Concession sales are a significant important factor in the overall profitability
of a theatre. The Company's primary concession products are varying sizes of
popcorn, soft drinks, candy and certain other products such as nachos and hot
dogs. The Company also sells pizza, pretzels, cookies, ice cream, bottled water,
fruit juices and other specialty items in many of its theatres. Popcorn, soft
drinks and packaged candy are generally sold in three or four (including
children's) sizes. Retail prices for concession items vary by the size of the
offering and are generally market sensitive. Concession sales are recorded net
of applicable sales taxes.
To further increase its concession sales, the Company has introduced new
products and initiated programs intended to increase the percentage of patrons
who purchase concessions and increase the amount of concessions purchased by
each patron. To achieve these goals the Company has implemented training
programs for all concession employees, remodeled concession stands at certain
existing theatres to make them more visible, attractive and efficient,
constructed new theatres with increased concession capacity, expanded concession
menus in selected locations, installed bulk candy stands in most theatres and
adopted certain seasonal and event-oriented promotional programs. In addition,
theatre managers and assistant managers are incentivized through concession
commission programs that represent a significant portion of their total
compensation.
Marketing and Advertising
- -------------------------
The Company relies principally upon newspaper advertisements, newspaper film
schedules and word of mouth to inform its patrons of film titles and exhibition
times. The Company utilizes local newspaper advertisements to promote its
theatres and inform its patrons of the films being played and show times. The
Company typically pays for this type of advertisement. In most areas, multi-
media advertisements for upcoming film releases are paid by the film's
distributor. In selected areas there is a "co-op" arrangement whereby the
exhibitors and distributors share in the cost of film advertisement in
newspapers. Film distributors will also typically pay for radio and television
spots to promote certain motion pictures and special events.

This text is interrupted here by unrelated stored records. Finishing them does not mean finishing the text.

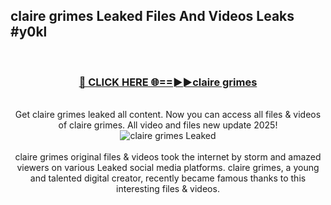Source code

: ## claire grimes Leaked Files And Videos Leaks #y0kl
<br>
<div align="center">
<h3><a href="https://watchclip.my.id/claire grimes" rel="nofollow">🔴 CLICK HERE 🌐==►►claire grimes</a></h3>
<br>
Get claire grimes leaked all content. Now you can access all files & videos of claire grimes. All video and files new update 2025!
<br>
<a href="https://watchclip.my.id/claire grimes" rel="nofollow" data-target="animated-image.originalLink"><img src="https://i.ibb.co.com/WyWwxjT/player-gif2.gif" alt="claire grimes Leaked" style="max-width: 100%; display: inline-block;" data-target="animated-image.originalImage"></a>
<br><br>
claire grimes original files & videos took the internet by storm and amazed viewers on various Leaked social media platforms. claire grimes, a young and talented digital creator, recently became famous thanks to this interesting files & videos.
</div>
<br>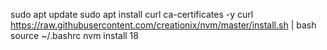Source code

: sudo apt update
sudo apt install curl ca-certificates -y
curl https://raw.githubusercontent.com/creationix/nvm/master/install.sh | bash
source ~/.bashrc
nvm install 18
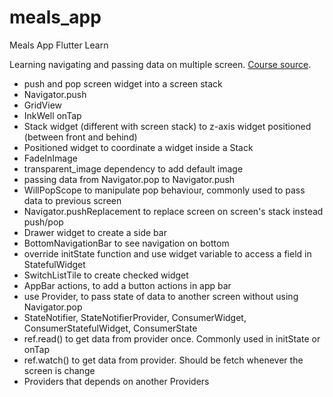 # meals_app

Meals App Flutter Learn

Learning navigating and passing data on multiple screen.
[Course source](https://www.udemy.com/user/academind/).

* push and pop screen widget into a screen stack
* Navigator.push
* GridView
* InkWell onTap
* Stack widget (different with screen stack) to z-axis widget positioned (between front and behind)
* Positioned widget to coordinate a widget inside a Stack
* FadeInImage
* transparent_image dependency to add default image
* passing data from Navigator.pop to Navigator.push
* WillPopScope to manipulate pop behaviour, commonly used to pass data to previous screen
* Navigator.pushReplacement to replace screen on screen's stack instead push/pop
* Drawer widget to create a side bar
* BottomNavigationBar to see navigation on bottom
* override initState function and use widget variable to access a field in StatefulWidget 
* SwitchListTile to create checked widget
* AppBar actions, to add a button actions in app bar
* use Provider, to pass state of data to another screen without using Navigator.pop
* StateNotifier, StateNotifierProvider, ConsumerWidget, ConsumerStatefulWidget, ConsumerState
* ref.read() to get data from provider once. Commonly used in initState or onTap
* ref.watch() to get data from provider. Should be fetch whenever the screen is change
* Providers that depends on another Providers
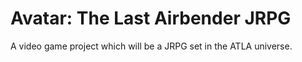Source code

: # Avatar: The Last Airbender JRPG
A video game project which will be a JRPG set in the ATLA universe.
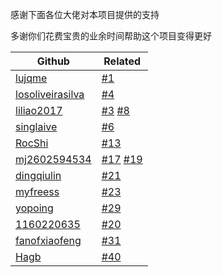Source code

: 感谢下面各位大佬对本项目提供的支持

多谢你们花费宝贵的业余时间帮助这个项目变得更好

| Github                                                  | Related                                                                                                                     |
| --------                                                | ---------                                                                                                                   |
| [lujqme](https://github.com/lujqme)                     | [#1](https://github.com/leisurelicht/wtfpython-cn/pull/1)                                                                   |
| [losoliveirasilva](https://github.com/losoliveirasilva) | [#4](https://github.com/leisurelicht/wtfpython-cn/pull/4)                                                                   |
| [liliao2017](https://github.com/liliao2017)             | [#3](https://github.com/leisurelicht/wtfpython-cn/issues/3) [#8](https://github.com/leisurelicht/wtfpython-cn/issues/8)     |
| [singlaive](https://github.com/singlaive)               | [#6](https://github.com/leisurelicht/wtfpython-cn/issues/6)                                                                 |
| [RocShi](https://github.com/RocShi)                     | [#13](https://github.com/leisurelicht/wtfpython-cn/issues/13)                                                               |
| [mj2602594534](https://github.com/mj2602594534)         | [#17](https://github.com/leisurelicht/wtfpython-cn/issues/17) [#19](https://github.com/leisurelicht/wtfpython-cn/issues/19) |
| [dingqiulin](https://github.com/dingqiulin)             | [#21](https://github.com/leisurelicht/wtfpython-cn/issues/21)                                                               |
| [myfreess](https://github.com/myfreess)                 | [#23](https://github.com/leisurelicht/wtfpython-cn/issues/23)                                                               |
| [yopoing](https://github.com/yopoing)                   | [#29](https://github.com/leisurelicht/wtfpython-cn/issues/29)                                                               |
| [1160220635](https://github.com/1160220635)             | [#20](https://github.com/leisurelicht/wtfpython-cn/pull/20)                                                                 |
| [fanofxiaofeng](https://github.com/fanofxiaofeng)       | [#31](https://github.com/leisurelicht/wtfpython-cn/pull/31)                                                                 |
| [Hagb](https://github.com/Hagb)                         | [#40](https://github.com/leisurelicht/wtfpython-cn/pull/40)                                                                 |
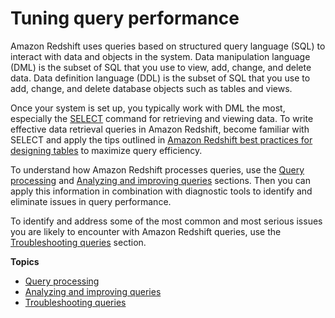 # Tuning query performance<a name="c-optimizing-query-performance"></a>

Amazon Redshift uses queries based on structured query language \(SQL\) to interact with data and objects in the system\. Data manipulation language \(DML\) is the subset of SQL that you use to view, add, change, and delete data\. Data definition language \(DDL\) is the subset of SQL that you use to add, change, and delete database objects such as tables and views\.

Once your system is set up, you typically work with DML the most, especially the [SELECT](r_SELECT_synopsis.md) command for retrieving and viewing data\. To write effective data retrieval queries in Amazon Redshift, become familiar with SELECT and apply the tips outlined in [Amazon Redshift best practices for designing tables](c_designing-tables-best-practices.md) to maximize query efficiency\.

To understand how Amazon Redshift processes queries, use the [Query processing](c-query-processing.md) and [Analyzing and improving queries](c-query-tuning.md) sections\. Then you can apply this information in combination with diagnostic tools to identify and eliminate issues in query performance\.

To identify and address some of the most common and most serious issues you are likely to encounter with Amazon Redshift queries, use the [Troubleshooting queries](queries-troubleshooting.md) section\.

**Topics**
+ [Query processing](c-query-processing.md)
+ [Analyzing and improving queries](c-query-tuning.md)
+ [Troubleshooting queries](queries-troubleshooting.md)
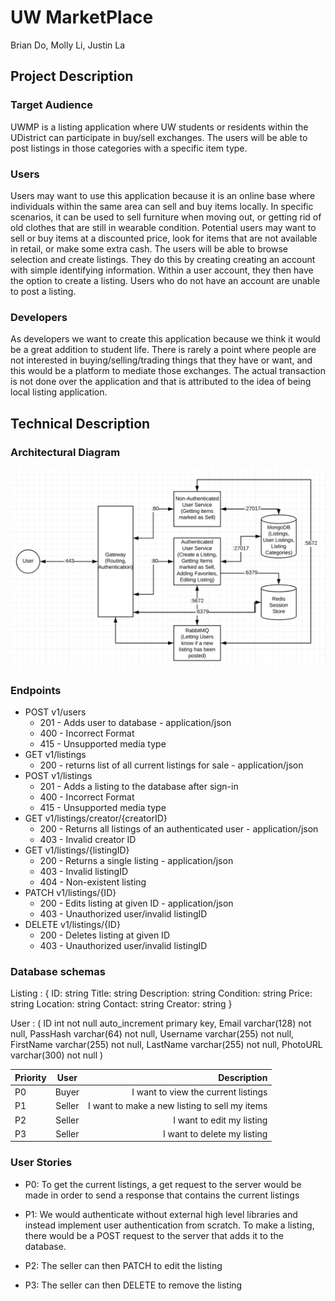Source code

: # UW MarketPlace
Brian Do, Molly Li, Justin La

## Project Description

### Target Audience
UWMP is a listing application where UW students or residents within the UDistrict can participate in buy/sell exchanges. The users will be able to post listings in those categories with a specific item type.
### Users
Users may want to use this application because it is an online base where individuals within the same area can sell and buy items locally. In specific scenarios, it can be used to sell furniture when moving out, or getting rid of old clothes that are still in wearable condition. Potential users may want to sell or buy items at a discounted price, look for items that are not available in retail, or make some extra cash. The users will be able to browse selection and create listings. They do this by creating creating an account with simple identifying information. Within a user account, they then have the option to create a listing. Users who do not have an account are unable to post a listing. 
### Developers
As developers we want to create this application because we think it would be a great addition to student life. There is rarely a point where people are not interested in buying/selling/trading things that they have or want, and this would be a platform to mediate those exchanges. The actual transaction is not done over the application and that is attributed to the idea of being local listing application. 

## Technical Description

### Architectural Diagram
![chart](diagram.png)


### Endpoints
* POST v1/users
	* 201 - Adds user to database - application/json
	* 400 - Incorrect Format
	* 415 - Unsupported media type
* GET v1/listings
	* 200 - returns list of all current listings for sale - application/json
* POST v1/listings
	* 201 - Adds a listing to the database after sign-in
	* 400 - Incorrect Format
	* 415 - Unsupported media type
* GET v1/listings/creator/{creatorID}
	* 200 - Returns all listings of an authenticated user - application/json
	* 403 - Invalid creator ID
* GET v1/listings/{listingID}
	* 200 - Returns a single listing - application/json
	* 403 - Invalid listingID
	* 404 - Non-existent listing
* PATCH v1/listings/{ID}
	* 200 - Edits listing at given ID - application/json
	* 403 - Unauthorized user/invalid listingID
* DELETE v1/listings/{ID}
	* 200 - Deletes listing at given ID
	* 403 - Unauthorized user/invalid listingID


### Database schemas
Listing : {
	ID: string
	Title: string
	Description: string
	Condition: string
	Price: string
	Location: string
	Contact: string
	Creator: string
}

User : (
    ID int not null auto_increment primary key,
    Email varchar(128) not null,
    PassHash varchar(64) not null,
    Username varchar(255) not null,
    FirstName varchar(255) not null,
    LastName varchar(255) not null,
    PhotoURL varchar(300) not null
)


<!-- ![table](table.png) -->

|Priority        | User          | Description  |
| ------------- |:-------------:| -----:|
| P0      | Buyer  | I want to view the current listings |
| P1      |  Seller   |   I want to make a new listing to sell my items |
| P2 | Seller  | I want to edit my listing |
| P3 | Seller  | I want to delete my listing |


### User Stories
* P0: To get the current listings, a get request to the server would be made in order to send a response that contains the current listings

* P1: We would authenticate without external high level libraries and instead implement user authentication from scratch. To make a listing, there would be a POST request to the server that adds it to the database. 

* P2: The seller can then PATCH to edit the listing 

* P3: The seller can then DELETE to remove the listing 
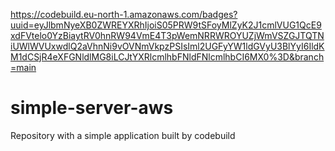 https://codebuild.eu-north-1.amazonaws.com/badges?uuid=eyJlbmNyeXB0ZWREYXRhIjoiS05PRW9tSFoyMlZyK2J1cmlVUG1QcE9xdFVtelo0YzBiaytRV0hnRW94VmE4T3pWemNRRWROYUZjWmVSZGJTQTNiUWlWVUxwdlQ2aVhnNi9vOVNmVkpzPSIsIml2UGFyYW1ldGVyU3BlYyI6IldKM1dCSjR4eXFGNldlMG8iLCJtYXRlcmlhbFNldFNlcmlhbCI6MX0%3D&branch=main

# simple-server-aws
Repository with a simple application built by codebuild    


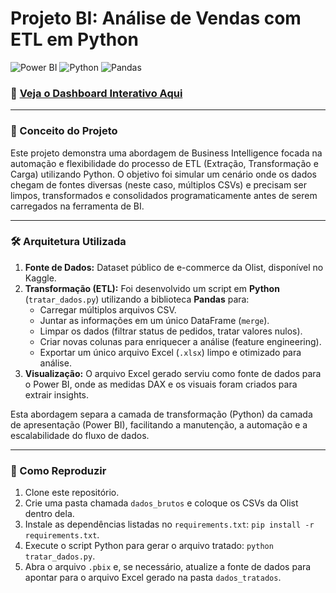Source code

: # Projeto BI: Análise de Vendas com ETL em Python

![Power BI](https://img.shields.io/badge/Power_BI-F2C811?style=for-the-badge&logo=powerbi&logoColor=black) ![Python](https://img.shields.io/badge/Python-3776AB?style=for-the-badge&logo=python&logoColor=white) ![Pandas](https://img.shields.io/badge/Pandas-150458?style=for-the-badge&logo=pandas&logoColor=white)

### 🔗 [Veja o Dashboard Interativo Aqui](https://link-para-seu-dashboard-aqui)

---

### 🎯 Conceito do Projeto

Este projeto demonstra uma abordagem de Business Intelligence focada na automação e flexibilidade do processo de ETL (Extração, Transformação e Carga) utilizando Python. O objetivo foi simular um cenário onde os dados chegam de fontes diversas (neste caso, múltiplos CSVs) e precisam ser limpos, transformados e consolidados programaticamente antes de serem carregados na ferramenta de BI.

---

### 🛠️ Arquitetura Utilizada

1.  **Fonte de Dados:** Dataset público de e-commerce da Olist, disponível no Kaggle.
2.  **Transformação (ETL):** Foi desenvolvido um script em **Python** (`tratar_dados.py`) utilizando a biblioteca **Pandas** para:
    * Carregar múltiplos arquivos CSV.
    * Juntar as informações em um único DataFrame (`merge`).
    * Limpar os dados (filtrar status de pedidos, tratar valores nulos).
    * Criar novas colunas para enriquecer a análise (feature engineering).
    * Exportar um único arquivo Excel (`.xlsx`) limpo e otimizado para análise.
3.  **Visualização:** O arquivo Excel gerado serviu como fonte de dados para o Power BI, onde as medidas DAX e os visuais foram criados para extrair insights.

Esta abordagem separa a camada de transformação (Python) da camada de apresentação (Power BI), facilitando a manutenção, a automação e a escalabilidade do fluxo de dados.

---

### 🚀 Como Reproduzir

1.  Clone este repositório.
2.  Crie uma pasta chamada `dados_brutos` e coloque os CSVs da Olist dentro dela.
3.  Instale as dependências listadas no `requirements.txt`: `pip install -r requirements.txt`.
4.  Execute o script Python para gerar o arquivo tratado: `python tratar_dados.py`.
5.  Abra o arquivo `.pbix` e, se necessário, atualize a fonte de dados para apontar para o arquivo Excel gerado na pasta `dados_tratados`.
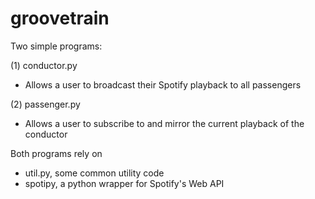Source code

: # groovetrain

Two simple programs:

(1) conductor.py 
- Allows a user to broadcast their Spotify playback to all passengers

(2) passenger.py
- Allows a user to subscribe to and mirror the current playback of the conductor

Both programs rely on
- util.py, some common utility code
- spotipy, a python wrapper for Spotify's Web API
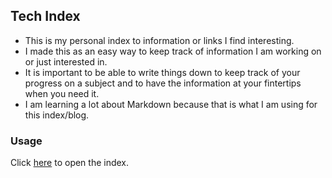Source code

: ## Tech Index

- This is my personal index to information or links I find interesting.
- I made this as an easy way to keep track of information I am working on or just interested in.
- It is important to be able to write things down to keep track of your progress on a subject and to have the information at your fintertips when you need it.
- I am learning a lot about Markdown because that is what I am using for this index/blog.

### Usage

Click [here](https://github.com/patrickaregan/tech-index) to open the index.


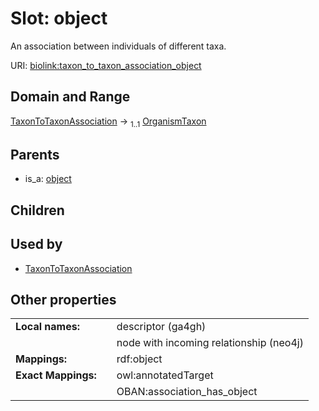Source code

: 
# Slot: object


An association between individuals of different taxa.

URI: [biolink:taxon_to_taxon_association_object](https://w3id.org/biolink/vocab/taxon_to_taxon_association_object)


## Domain and Range

[TaxonToTaxonAssociation](TaxonToTaxonAssociation.md) &#8594;  <sub>1..1</sub> [OrganismTaxon](OrganismTaxon.md)

## Parents

 *  is_a: [object](object.md)

## Children


## Used by

 * [TaxonToTaxonAssociation](TaxonToTaxonAssociation.md)

## Other properties

|  |  |  |
| --- | --- | --- |
| **Local names:** | | descriptor (ga4gh) |
|  | | node with incoming relationship (neo4j) |
| **Mappings:** | | rdf:object |
| **Exact Mappings:** | | owl:annotatedTarget |
|  | | OBAN:association_has_object |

Prior to the opening of a new theatre, the Company typically initiates a
marketing campaign that advertises and promotes the new theatre for several
weeks to several months prior to the new theatre's opening date. The costs
associated with such marketing campaigns are capitalized and expensed as other
operating expenses over the twelve months subsequent to the new theatre's
opening date. In addition, in instances in which a theatre is
8
<PAGE>
performing below management's expectations, the Company may initiate a newspaper
marketing campaign with the objective of increasing attendance at the theatre.
Film Licensing
- --------------
The Company obtains licenses to exhibit films by directly negotiating with film
distributors on a film-by-film and theatre-by-theatre basis. The Company
licenses films through its booking offices located in New York and Los Angeles.
Individuals in the booking offices are responsible for booking films for
theatres in their assigned regions. This regional film booking structure allows
the Company to maintain better relationships with the film distributors'
regional representatives and provides better insight to the film tastes of its
patrons. The Company licenses films from all of the major and independent film
distributors and is not overly dependent on any one film distributor for film
product.
The Company licenses the majority of its first run films from distributors owned
by the major and independent film production companies. Each film distributor
establishes geographic areas known as "film zones," and typically allocates each
of its films to only one theatre within each film zone. In most cases where
there is more than one exhibitor in a film zone this allocation process is based
on long standing relationships between the distributor and exhibitor or is done
on an alternating basis. In certain very limited cases where several exhibitors
operate in a single film zone, films are allocated based on an exhibitor bidding
process. The size of a film zone is based primarily upon population density.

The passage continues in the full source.